Hmm...$50 for an archaic (and in my opinion, extremely obsolete) format, or the price of $5 (or
free if you have an Amazon Prime membership, as I do) for
MP3.
And the TL,DR part about the whole vinyl thing from my perspective based on my admittedly limited experience with vinyl (I've listened to records plenty of times, even on 'high-end' stereo equipment, but I've never owned my own record player):
That 'warm' sound (a suspiciously frequently used term to describe the sound of vinyl by its proponents) is not worth 10X the price in my opinion. I've heard live bands, even bands recording in studios but and while I have heard some digital representations (CDs, lossless WMAs, MP3s, ATRAC3s etc.) that sounded pretty close to live, never have I heard a record player replicate anything close.

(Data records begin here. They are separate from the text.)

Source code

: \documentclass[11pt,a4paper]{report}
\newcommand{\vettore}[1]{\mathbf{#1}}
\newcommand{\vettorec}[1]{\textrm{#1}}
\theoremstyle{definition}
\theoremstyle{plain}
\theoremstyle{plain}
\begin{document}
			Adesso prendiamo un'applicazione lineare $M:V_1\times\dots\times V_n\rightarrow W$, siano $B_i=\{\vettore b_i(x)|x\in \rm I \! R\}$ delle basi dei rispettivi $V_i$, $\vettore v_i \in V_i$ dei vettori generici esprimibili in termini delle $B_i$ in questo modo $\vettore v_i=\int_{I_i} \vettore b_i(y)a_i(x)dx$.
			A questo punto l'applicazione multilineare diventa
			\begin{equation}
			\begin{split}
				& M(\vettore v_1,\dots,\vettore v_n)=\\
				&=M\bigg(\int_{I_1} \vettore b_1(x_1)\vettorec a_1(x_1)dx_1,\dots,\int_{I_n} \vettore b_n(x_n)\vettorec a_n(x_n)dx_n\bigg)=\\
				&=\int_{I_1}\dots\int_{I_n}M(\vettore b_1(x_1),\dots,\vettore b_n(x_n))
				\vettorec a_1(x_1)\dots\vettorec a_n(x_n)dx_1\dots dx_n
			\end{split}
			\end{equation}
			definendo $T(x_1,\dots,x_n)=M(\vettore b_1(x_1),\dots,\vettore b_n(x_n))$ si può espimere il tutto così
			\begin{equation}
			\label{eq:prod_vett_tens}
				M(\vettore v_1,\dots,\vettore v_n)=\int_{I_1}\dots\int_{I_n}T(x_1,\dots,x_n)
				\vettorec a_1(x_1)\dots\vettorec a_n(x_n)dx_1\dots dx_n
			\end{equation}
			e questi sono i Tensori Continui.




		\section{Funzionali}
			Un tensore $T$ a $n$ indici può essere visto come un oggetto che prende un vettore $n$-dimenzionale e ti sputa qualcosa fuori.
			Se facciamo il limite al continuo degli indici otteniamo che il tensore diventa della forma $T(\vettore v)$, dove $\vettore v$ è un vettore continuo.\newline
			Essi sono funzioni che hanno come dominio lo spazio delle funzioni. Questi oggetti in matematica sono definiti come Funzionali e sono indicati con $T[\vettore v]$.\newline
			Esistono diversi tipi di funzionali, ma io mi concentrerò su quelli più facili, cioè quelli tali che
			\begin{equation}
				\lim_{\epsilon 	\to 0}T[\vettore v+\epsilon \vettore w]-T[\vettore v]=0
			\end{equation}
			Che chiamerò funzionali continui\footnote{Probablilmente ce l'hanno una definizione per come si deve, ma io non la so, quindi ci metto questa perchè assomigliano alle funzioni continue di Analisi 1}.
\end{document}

It does give it a different quality to the sound, and I'm sure that many enjoy that quality, but in my opinion it's no closer to the real thing than a decent quality digital recording (isn't most music recorded directly to digital these days anyway? Though of course that probably wasn't the case back in the mid-80's when this was recorded). Reel-to-reel is supposed to be the 'real deal' when it comes to audio accuracy anyway, not vinyl. Besides, I think a decent set of speakers and well adjusted equalizer will have a far greater impact on sound quality than the medium used for playback. I mean naturally the bitrate needs to be decent, otherwise it can have that 'tinny' sound to it, but other than that there should be little to no impact unless there's some information I'm unaware of such as some sort of limitation of digital recordings and playback media with regards to the ranges/frequencies/whatever that they're capable of recording/playing back/replicating, but I've never heard of any such limitations; again, especially nowadays since most retail music is recorded digitally in the first place, which would make an analogue conversion a step down, while a high quality (e.g. 'lossless') digital copy would theoretically be flawless/the closest you could possibly get to the source.